His bloodshot eyes found Kaylia, all muddy and scraggly. "It took you long enough, daughter." There was a tinge of annoyance in his voice. Not a single hint of affection, or any forgiveness. This was not unfamiliar to Kaylia though. Her father knew Belynda openly despised her, so he tried to make it up to her, calling her 'daughter'. But this was not enough; for anyone could see that his heart was not in it. He secretly hated Kaylia too, but it was a different sort of hatred. He thought of her like a pest, an irritating fly that only stood in his way. He could swat at her, but could not kill. He could chase her away, but she would always come back. It was as if he had been forced to swallow a pill, and accept this fly as an eternal burden.

Kaylia the Fly. What a wonderful name.

Wordlessly, Kaylia took his place at the counter, and watched as his hunched tired figure sulked out of the door. He did not bother to ensure that the door did not slam. The display windows rattled, but most of the customers were unfazed; they were used to it. If it weren't for the regular customers, Belynda's store would have folded long ago.

"You look forlorn," Kaylia turned to find that Kenneth, a lanky thin boy who worked at the café, had slipped up again to her. "Care to share your burden?" His face spread into his warm, friendly smile, and Kaylia could literally feel the warmth spreading across her heart. She had always felt comfortable with Kenneth, possibly from the fact that he was her only friend. He made her laugh, he made her look on the bright side of things. He usually did this by moving his thin eyebrows in a comical manner, or pushing back his sandy tousled hair, pretending to be the most handsome guy in the world. But sometimes she was wary, especially when Kenneth was angry, for some unspeakable reason. Kaylia didn't have many friends, and she didn't know how to be one. She didn't know how to comfort, or how to encourage. She only knew how to stand aside and keep her nose out of anyone's business.

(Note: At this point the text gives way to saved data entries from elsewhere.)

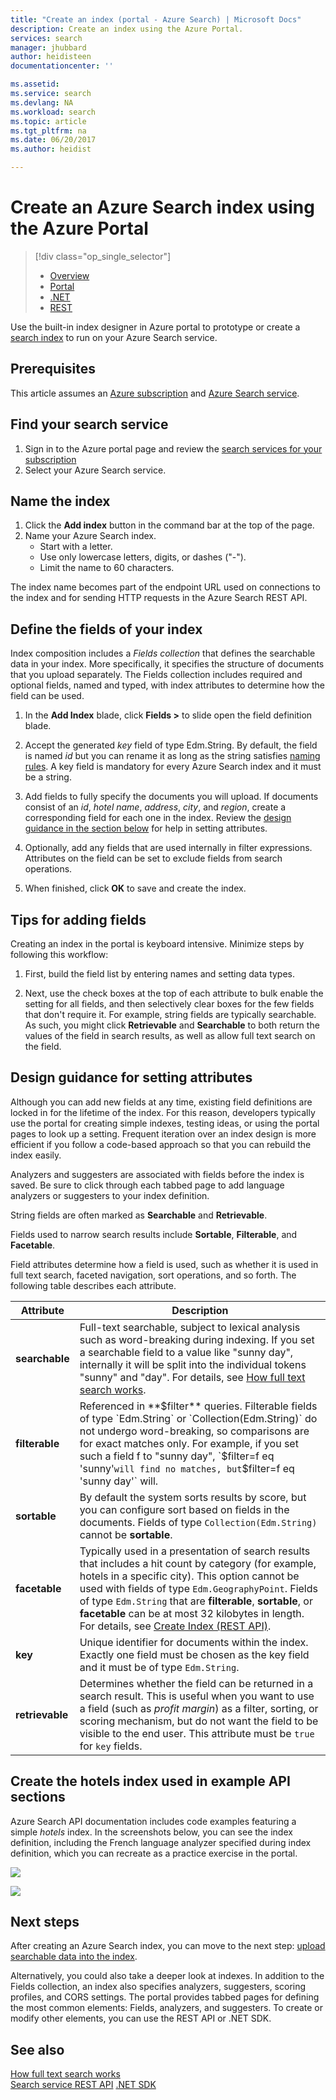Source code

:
 ```yaml
---
title: "Create an index (portal - Azure Search) | Microsoft Docs"
description: Create an index using the Azure Portal.
services: search
manager: jhubbard
author: heidisteen
documentationcenter: ''

ms.assetid: 
ms.service: search
ms.devlang: NA
ms.workload: search
ms.topic: article
ms.tgt_pltfrm: na
ms.date: 06/20/2017
ms.author: heidist

---
```

# Create an Azure Search index using the Azure Portal
> [!div class="op_single_selector"]
> * [Overview](search-what-is-an-index.md)
> * [Portal](search-create-index-portal.md)
> * [.NET](search-create-index-dotnet.md)
> * [REST](search-create-index-rest-api.md)
> 
> 

Use the built-in index designer in Azure portal to prototype or create a [search index](search-what-is-an-index.md) to run on your Azure Search service. 

## Prerequisites

This article assumes an [Azure subscription](https://azure.microsoft.com/pricing/free-trial/?WT.mc_id=A261C142F) and [Azure Search service](search-create-service-portal.md).  

## Find your search service
1. Sign in to the Azure portal page and review the [search services for your subscription](https://portal.azure.com/#blade/HubsExtension/BrowseResourceBlade/resourceType/Microsoft.Search%2FsearchServices)
2. Select your Azure Search service.

## Name the index

1. Click the **Add index** button in the command bar at the top of the page.
2. Name your Azure Search index. 
   * Start with a letter.
   * Use only lowercase letters, digits, or dashes ("-").
   * Limit the name to 60 characters.

  The index name becomes part of the endpoint URL used on connections to the index and for sending HTTP requests in the Azure Search REST API.

## Define the fields of your index

Index composition includes a *Fields collection* that defines the searchable data in your index. More specifically, it specifies the structure of documents that you upload separately. The Fields collection includes required and optional fields, named and typed, with index attributes to determine how the field can be used.

1. In the **Add Index** blade, click **Fields >** to slide open the field definition blade. 

2. Accept the generated *key* field of type Edm.String. By default, the field is named *id* but you can rename it as long as the string satisfies [naming rules](https://docs.microsoft.com/rest/api/searchservice/Naming-rules). A key field is mandatory for every Azure Search index and it must be a string.

3. Add fields to fully specify the documents you will upload. If documents consist of an *id*, *hotel name*, *address*, *city*, and *region*, create a corresponding field for each one in the index. Review the [design guidance in the section below](#design) for help in setting attributes.

4. Optionally, add any fields that are used internally in filter expressions. Attributes on the field can be set to exclude fields from search operations.

5. When finished, click **OK** to save and create the index.

## Tips for adding fields

Creating an index in the portal is keyboard intensive. Minimize steps by following this workflow:

1. First, build the field list by entering names and setting data types.

2. Next, use the check boxes at the top of each attribute to bulk enable the setting for all fields, and then selectively clear boxes for the few fields that don't require it. For example, string fields are typically searchable. As such, you might click **Retrievable** and **Searchable** to both return the values of the field in search results, as well as allow full text search on the field. 

<a name="design"></a>
## Design guidance for setting attributes

Although you can add new fields at any time, existing field definitions are locked in for the lifetime of the index. For this reason, developers typically use the portal for creating simple indexes, testing ideas, or using the portal pages to look up a setting. Frequent iteration over an index design is more efficient if you follow a code-based approach so that you can rebuild the index easily.

Analyzers and suggesters are associated with fields before the index is saved. Be sure to click through each tabbed page to add language analyzers or suggesters to your index definition.

String fields are often marked as **Searchable** and **Retrievable**.

Fields used to narrow search results include **Sortable**, **Filterable**, and **Facetable**.

Field attributes determine how a field is used, such as whether it is used in full text search, faceted navigation, sort operations, and so forth. The following table describes each attribute.

|Attribute|Description|  
|---------------|-----------------|  
|**searchable**|Full-text searchable, subject to lexical analysis such as word-breaking during indexing. If you set a searchable field to a value like "sunny day", internally it will be split into the individual tokens "sunny" and "day". For details, see [How full text search works](search-lucene-query-architecture.md).|  
|**filterable**|Referenced in **$filter** queries. Filterable fields of type `Edm.String` or `Collection(Edm.String)` do not undergo word-breaking, so comparisons are for exact matches only. For example, if you set such a field f to "sunny day", `$filter=f eq 'sunny'` will find no matches, but `$filter=f eq 'sunny day'` will. |  
|**sortable**|By default the system sorts results by score, but you can configure sort based on fields in the documents. Fields of type `Collection(Edm.String)` cannot be **sortable**. |  
|**facetable**|Typically used in a presentation of search results that includes a hit count by category (for example, hotels in a specific city). This option cannot be used with fields of type `Edm.GeographyPoint`. Fields of type `Edm.String` that are **filterable**, **sortable**, or **facetable** can be at most 32 kilobytes in length. For details, see [Create Index (REST API)](https://docs.microsoft.com/rest/api/searchservice/create-index).|  
|**key**|Unique identifier for documents within the index. Exactly one field must be chosen as the key field and it must be of type `Edm.String`.|  
|**retrievable**|Determines whether the field can be returned in a search result. This is useful when you want to use a field (such as *profit margin*) as a filter, sorting, or scoring mechanism, but do not want the field to be visible to the end user. This attribute must be `true` for `key` fields.|  

## Create the hotels index used in example API sections

Azure Search API documentation includes code examples featuring a simple *hotels* index. In the screenshots below, you can see the index definition, including the French language analyzer specified during index definition, which you can recreate as a practice exercise in the portal.

![](./media/search-create-index-portal/field-definitions.png)

![](./media/search-create-index-portal/set-analyzer.png)

## Next steps

After creating an Azure Search index, you can move to the next step: [upload searchable data into the index](search-what-is-data-import.md).

Alternatively, you could also take a deeper look at indexes. In addition to the Fields collection, an index also specifies analyzers, suggesters, scoring profiles, and CORS settings. The portal provides tabbed pages for defining the most common elements: Fields, analyzers, and suggesters. To create or modify other elements, you can use the REST API or .NET SDK.

## See also

 [How full text search works](search-lucene-query-architecture.md)  
 [Search service REST API](https://docs.microsoft.com/rest/api/searchservice/)
 [.NET SDK](https://docs.microsoft.com/dotnet/api/overview/azure/search?view=azure-dotnet)

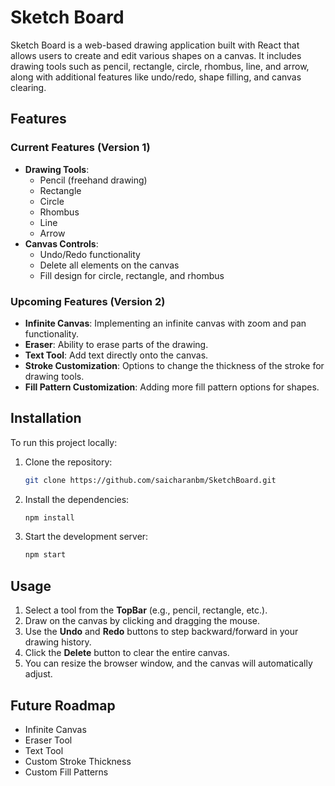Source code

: # Sketch Board

Sketch Board is a web-based drawing application built with React that allows users to create and edit various shapes on a canvas. It includes drawing tools such as pencil, rectangle, circle, rhombus, line, and arrow, along with additional features like undo/redo, shape filling, and canvas clearing.

## Features

### Current Features (Version 1)

- **Drawing Tools**:
  - Pencil (freehand drawing)
  - Rectangle
  - Circle
  - Rhombus
  - Line
  - Arrow
- **Canvas Controls**:
  - Undo/Redo functionality
  - Delete all elements on the canvas
  - Fill design for circle, rectangle, and rhombus

### Upcoming Features (Version 2)

- **Infinite Canvas**: Implementing an infinite canvas with zoom and pan functionality.
- **Eraser**: Ability to erase parts of the drawing.
- **Text Tool**: Add text directly onto the canvas.
- **Stroke Customization**: Options to change the thickness of the stroke for drawing tools.
- **Fill Pattern Customization**: Adding more fill pattern options for shapes.

## Installation

To run this project locally:

1. Clone the repository:
   ```bash
   git clone https://github.com/saicharanbm/SketchBoard.git
   ```
2. Install the dependencies:

   ```bash
   npm install

   ```

3. Start the development server:

   ```bash
   npm start

   ```

## Usage

1. Select a tool from the **TopBar** (e.g., pencil, rectangle, etc.).
2. Draw on the canvas by clicking and dragging the mouse.
3. Use the **Undo** and **Redo** buttons to step backward/forward in your drawing history.
4. Click the **Delete** button to clear the entire canvas.
5. You can resize the browser window, and the canvas will automatically adjust.

## Future Roadmap

- Infinite Canvas
- Eraser Tool
- Text Tool
- Custom Stroke Thickness
- Custom Fill Patterns
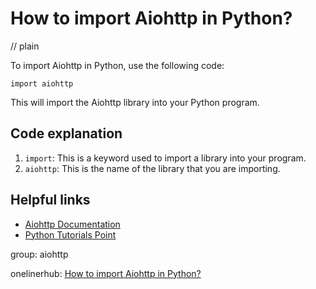 # How to import Aiohttp in Python?
// plain

To import Aiohttp in Python, use the following code:
```
import aiohttp
```
This will import the Aiohttp library into your Python program.

## Code explanation


1. `import`: This is a keyword used to import a library into your program.
2. `aiohttp`: This is the name of the library that you are importing.

## Helpful links

- [Aiohttp Documentation](https://docs.aiohttp.org/en/stable/)
- [Python Tutorials Point](https://www.tutorialspoint.com/python/python_modules.htm)

group: aiohttp

onelinerhub: [How to import Aiohttp in Python?](https://onelinerhub.com/python-aiohttp/how-to-import-aiohttp-in-python)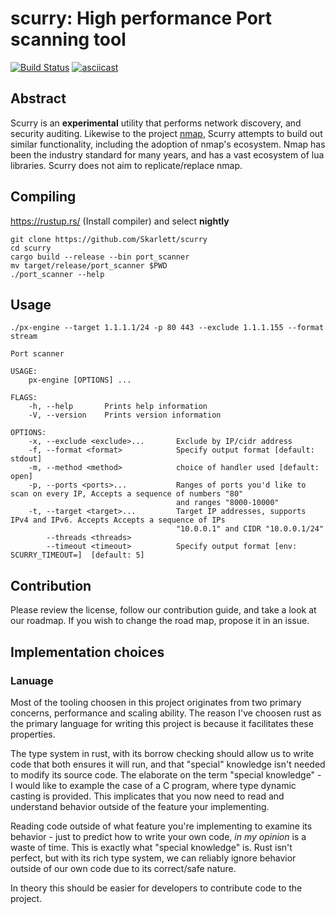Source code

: # scurry: High performance Port scanning tool
[![Build Status](https://travis-ci.org/Skarlett/scurry.svg?branch=master)](https://travis-ci.org/Skarlett/scurry)
[![asciicast](https://asciinema.org/a/6RsstnYyovWmVCjYLdgYADMG0.svg)](https://asciinema.org/a/6RsstnYyovWmVCjYLdgYADMG0)

## Abstract
Scurry is an **experimental** utility that performs network discovery, and security auditing. Likewise to the project [nmap](https://nmap.org/), Scurry attempts to build out similar functionality, including the adoption of nmap's ecosystem. Nmap has been the industry standard for many years, and has a vast ecosystem of lua libraries. Scurry does not aim to replicate/replace nmap. 

##  Compiling
https://rustup.rs/ (Install compiler) and select **nightly**
```
git clone https://github.com/Skarlett/scurry
cd scurry
cargo build --release --bin port_scanner
mv target/release/port_scanner $PWD
./port_scanner --help
```

## Usage 

```./px-engine --target 1.1.1.1/24 -p 80 443 --exclude 1.1.1.155 --format stream```
```
Port scanner

USAGE:
    px-engine [OPTIONS] ...

FLAGS:
    -h, --help       Prints help information
    -V, --version    Prints version information

OPTIONS:
    -x, --exclude <exclude>...       Exclude by IP/cidr address
    -f, --format <format>            Specify output format [default: stdout]
    -m, --method <method>            choice of handler used [default: open]
    -p, --ports <ports>...           Ranges of ports you'd like to scan on every IP, Accepts a sequence of numbers "80"
                                     and ranges "8000-10000"
    -t, --target <target>...         Target IP addresses, supports IPv4 and IPv6. Accepts Accepts a sequence of IPs
                                     "10.0.0.1" and CIDR "10.0.0.1/24"
        --threads <threads>          
        --timeout <timeout>          Specify output format [env: SCURRY_TIMEOUT=]  [default: 5]
```

## Contribution
Please review the license, follow our contribution guide, and take a look at our roadmap. If you wish to change the road map, propose it in an issue. 


## Implementation choices

### Lanuage
Most of the tooling choosen in this project originates from two primary concerns, performance and scaling ability. The reason I've choosen rust as the primary language for writing this project is because it facilitates these properties. 

The type system in rust, with its borrow checking should allow us to write code that both ensures it will run, and that "special" knowledge isn't needed to modify its source code. The elaborate on the term "special knowledge" - I would like to example the case of a C program, where type dynamic casting is provided. This implicates that you now need to read and understand behavior outside of the feature your implementing.

Reading code outside of what feature you're implementing to examine its behavior - just to predict how to write your own code, *in my opinion* is a waste of time. This is exactly what "special knowledge" is. Rust isn't perfect, but with its rich type system, we can reliably ignore behavior outside of our own code due to its correct/safe nature. 

In theory this should be easier for developers to contribute code to the project.
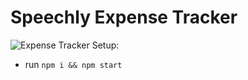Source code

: # Speechly Expense Tracker

![Expense Tracker](https://i.ibb.co/VJjj3Kp/Screenshot-2020-12-18-205600.png)
Setup:
- run ```npm i && npm start```
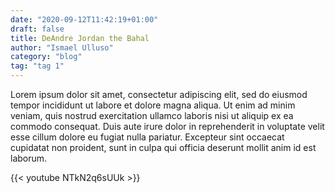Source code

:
 ```yaml
---
date: "2020-09-12T11:42:19+01:00"
draft: false
title: DeAndre Jordan the Bahal
author: "Ismael Ulluso"
category: "blog"
tag: "tag 1"
---
```






Lorem ipsum dolor sit amet, consectetur adipiscing elit, sed do eiusmod tempor incididunt ut labore et dolore magna aliqua. Ut enim ad minim veniam, quis nostrud exercitation ullamco laboris nisi ut aliquip ex ea commodo consequat. Duis aute irure dolor in reprehenderit in voluptate velit esse cillum dolore eu fugiat nulla pariatur. Excepteur sint occaecat cupidatat non proident, sunt in culpa qui officia deserunt mollit anim id est laborum.



{{< youtube NTkN2q6sUUk >}}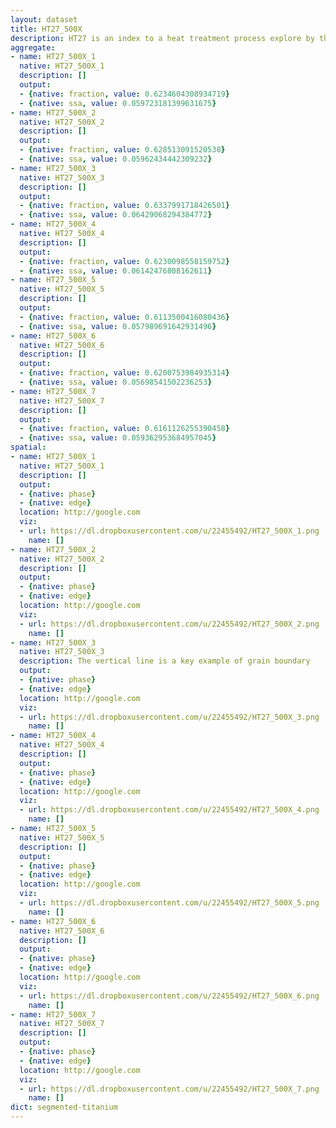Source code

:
```yaml
---
layout: dataset
title: HT27_500X
description: HT27 is an index to a heat treatment process explore by the data generaters. The microscope images were collected at 500X. Grain Boundaries are cleary demarcated by long solid lines that transverse most of the image.  Near grain boundaries it appears that there is a dense collection of black pixels with smaller aspect ratios than inside the grain.
aggregate:
- name: HT27_500X_1
  native: HT27_500X_1
  description: []
  output:
  - {native: fraction, value: 0.6234604308934719}
  - {native: ssa, value: 0.059723181399631675}
- name: HT27_500X_2
  native: HT27_500X_2
  description: []
  output:
  - {native: fraction, value: 0.628513091520538}
  - {native: ssa, value: 0.05962434442309232}
- name: HT27_500X_3
  native: HT27_500X_3
  description: []
  output:
  - {native: fraction, value: 0.6337991718426501}
  - {native: ssa, value: 0.06429068294384772}
- name: HT27_500X_4
  native: HT27_500X_4
  description: []
  output:
  - {native: fraction, value: 0.6230098558159752}
  - {native: ssa, value: 0.06142476808162611}
- name: HT27_500X_5
  native: HT27_500X_5
  description: []
  output:
  - {native: fraction, value: 0.6113500416080436}
  - {native: ssa, value: 0.057989691642931496}
- name: HT27_500X_6
  native: HT27_500X_6
  description: []
  output:
  - {native: fraction, value: 0.6200753984935314}
  - {native: ssa, value: 0.05698541502236253}
- name: HT27_500X_7
  native: HT27_500X_7
  description: []
  output:
  - {native: fraction, value: 0.6161126255390458}
  - {native: ssa, value: 0.059362953684957045}
spatial:
- name: HT27_500X_1
  native: HT27_500X_1
  description: []
  output:
  - {native: phase}
  - {native: edge}
  location: http://google.com
  viz:
  - url: https://dl.dropboxusercontent.com/u/22455492/HT27_500X_1.png
    name: []
- name: HT27_500X_2
  native: HT27_500X_2
  description: []
  output:
  - {native: phase}
  - {native: edge}
  location: http://google.com
  viz:
  - url: https://dl.dropboxusercontent.com/u/22455492/HT27_500X_2.png
    name: []
- name: HT27_500X_3
  native: HT27_500X_3
  description: The vertical line is a key example of grain boundary
  output:
  - {native: phase}
  - {native: edge}
  location: http://google.com
  viz:
  - url: https://dl.dropboxusercontent.com/u/22455492/HT27_500X_3.png
    name: []
- name: HT27_500X_4
  native: HT27_500X_4
  description: []
  output:
  - {native: phase}
  - {native: edge}
  location: http://google.com
  viz:
  - url: https://dl.dropboxusercontent.com/u/22455492/HT27_500X_4.png
    name: []
- name: HT27_500X_5
  native: HT27_500X_5
  description: []
  output:
  - {native: phase}
  - {native: edge}
  location: http://google.com
  viz:
  - url: https://dl.dropboxusercontent.com/u/22455492/HT27_500X_5.png
    name: []
- name: HT27_500X_6
  native: HT27_500X_6
  description: []
  output:
  - {native: phase}
  - {native: edge}
  location: http://google.com
  viz:
  - url: https://dl.dropboxusercontent.com/u/22455492/HT27_500X_6.png
    name: []
- name: HT27_500X_7
  native: HT27_500X_7
  description: []
  output:
  - {native: phase}
  - {native: edge}
  location: http://google.com
  viz:
  - url: https://dl.dropboxusercontent.com/u/22455492/HT27_500X_7.png
    name: []
dict: segmented-titanium
---
```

Kaylia sighed. "Deer meat. Sister demands dear meat. Can't find anywhere in town."

Kenneth stroked his chin. He knew her well enough to know the consequences if she went back without the demands.

After a while, he lifted his head, and stared at her with those laughing brown eyes. Kaylia seemed to sense exactly what he was thinking.

"No…no you don't," she warned him sternly. She lowered her voice, so that the few customers in the shop would now be able to eavesdrop. "You know that's illegal, Ken."

He leant over and locked eyes with her. There was a mischievous glint in his eyes. "I know."

He kept to the shadows, as if he was one. His eyes swept up and down the street, like a cat preying on a mouse. He made no sound as he dodged the lights of the street lamps, darting into where the dark rendered concealment from denizens of Tarsed.

He had just been about to take off again, when he heard the sound of a door opening round the corner, and flattened himself against the wall, merging again with the shadows.

"No, Ken, there's no way your gonna get over that wall."

"I have to, lest your mother give you a beating…"

"But they'll catch you."

"Kay, I can do it, just let me."

A girl ran out from behind the corner. She had freakishly pale skin, as white as a sheet, and her dark flowing hair seemed to match her sharp distinct chin ever so well. With his acute sight, he could see that under those thick black lashes, her eyes were piercing blue.

It was her, his target, his prey. Now that he had aimed his shot, he prepared to do it cautiously. If everything was to go as planned, he needed every step to be conducted correctly and precisely.

First, he needed to get rid of obstacles. He needed to get rid of the boy.